Сашка Жегулёв | страница 100
— Говори, — сухо приказал он, спиной прислонившись к дереву и плохо в сумерках различая лицо.
Соловьев раза два перешагнул на месте и, точно выбрав, наконец, ногу, оперся на нее и заложил руку за спину, на сборы поддевки.
— Да я все об том, Александр Иваныч, что надо бы вам отчитаться.
Жегулев не понял и удивился:
— Как отчитаться? Первый раз слышу.
— Первый-то оно первый, — сказал Соловей и вдруг усмехнулся оскорбительно и дерзко, — все думали, что сами догадаетесь. А нынче, вижу, опять Василь Василич с матросом ушел деньги прятать, неприятно это, шайке обидно.
Жегулев молчал.
— Деньги-то кровные! Конечно, что и говорить, за вами они не пропадут, как в банке, а все-таки пора бы… Кому и нужда, а кто… и погулять хочет. Вот вы вчера Поликарпа ни много ни мало как на тот свет отправили, а за что? Монастырь какой-то завели… не понимай я вашей хитрости, давно б ушел, человек я вольный и способный.
— Хитрости?
— Можно и другое слово, это как вам понравится.
— Подлости?
— Почему же подлости? Я, Александр Иваныч, таких слов не признаю: вы человек умный, да и мы не без ума. Мы уж и то посмеиваемся на мужиков, как вы их обошли, ну, да и то сказать — не всех же и мужиков! Так-то, Александр Иваныч, — отчитаться бы миром, а что касается дальнейшего, так мы вас не выдадим: монастырь так монастырь! Потом отгуляем!

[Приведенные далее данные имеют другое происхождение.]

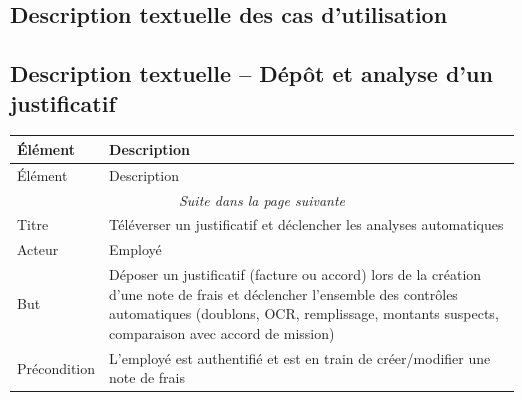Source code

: \documentclass[12pt,a4paper]{report}
\begin{document}
\newpage
\subsection{Description textuelle des cas d'utilisation}



\subsection*{Description textuelle -- Dépôt et analyse d'un justificatif}


\label{tab:upload_justificatif_desc}

\begin{longtable}{|p{3cm}|p{11cm}|}

\hline

Élément & Description \\

\hline

\endfirsthead

\hline

Élément & Description \\

\hline

\endhead

\hline

\multicolumn{2}{|c|}{\textit{Suite dans la page suivante}} \\

\hline

\endfoot

\hline

\endlastfoot

Titre & Téléverser un justificatif et déclencher les analyses automatiques \\

\hline

Acteur & Employé \\

\hline

But & Déposer un justificatif (facture ou accord) lors de la création d'une note de frais et déclencher l'ensemble des contrôles automatiques (doublons, OCR, remplissage, montants suspects, comparaison avec accord de mission) \\

\hline

Précondition & L'employé est authentifié et est en train de créer/modifier une note de frais \\


\end{longtable}
\end{document}
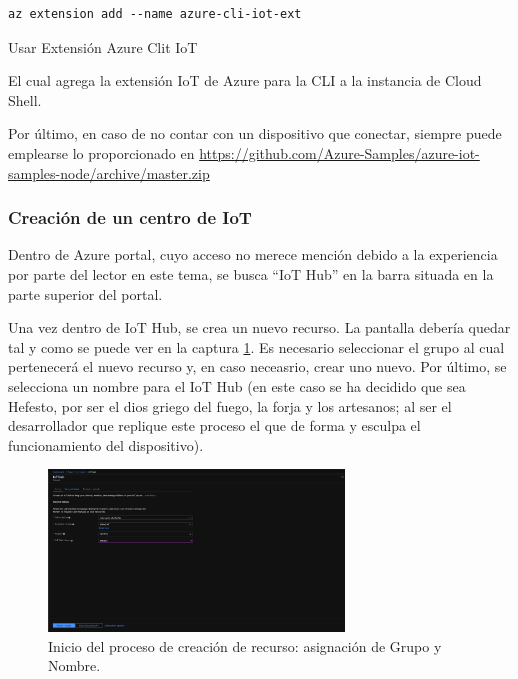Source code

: \documentclass[english,runningheads,a4paper]{llncs}[2018/03/10]
\begin{document}
\begin{listing}[htp]
\centering
    \begin{verbatim} 
az extension add --name azure-cli-iot-ext
    \end{verbatim}
\caption{Usar Extensión Azure Clit IoT}
\label{eq:azurecli}
\end{listing}

El cual agrega la extensión IoT de Azure para la CLI a la instancia de Cloud
Shell.

Por último, en caso de no contar con un dispositivo que conectar, siempre puede
emplearse lo proporcionado en 
\url{https://github.com/Azure-Samples/azure-iot-samples-node/archive/master.zip}

\subsubsection{Creación de un centro de IoT}

Dentro de Azure portal, cuyo acceso no merece mención debido a la experiencia
por parte del lector en este tema, se busca ``IoT Hub'' en la barra situada en
la parte superior del portal.

Una vez dentro de IoT Hub, se crea un nuevo recurso. La pantalla debería quedar
tal y como se puede ver en la captura
\hyperref[createresource]{\ref{createresource}}. Es necesario seleccionar el
grupo al cual pertenecerá el nuevo recurso y, en caso neceasrio, crear uno
nuevo. Por último, se selecciona un nombre para el IoT Hub (en este caso se ha
decidido que sea Hefesto, por ser el dios griego del fuego, la forja y los
artesanos; al ser el desarrollador que replique este proceso el que de forma y
esculpa el funcionamiento del dispositivo).

\begin{figure}[h!]
 \centering
 \includegraphics[width=0.7\textwidth]{./IoT/MicrosoftAzure/1-1_create_resource.png}
 \caption{Inicio del proceso de creación de recurso: asignación de Grupo y
 Nombre.}
 \label{createresource}
\end{figure}
\end{document}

Соловьев засмеялся и молодцевато переставил ногу и сплюнул: в ответе он был уверен. И вздрогнул, как под кнутом, когда Жегулев тихо сказал:
— Денег у меня нет.
— Нет?! А где же они?
— Роздал. Выбросил.
— Выбросил?
Соловей задохнулся от ярости и, сразу охрипши, обрываясь, забился в бессознательных выкриках:
— Эй, Сашка, остерегись! Эй, Сашка, тебе говорю!
Жегулев зажал в кармане браунинг и подумал, охваченный тем великим гневом, который, не вмещаясь ни в крик, ни в слова, кажется похожим на мертвое спокойствие:
«Нет, убить мало. Завтра придут наши, и я его повешу на этой березе, да при всем народе. Только бы не ушел».
— Потише, Соловьев. Будешь кричать, убью, а так, может, и сговоримся.
— Кто кого! — кричал Соловей. — Нас трое, а ты один! Сволочь!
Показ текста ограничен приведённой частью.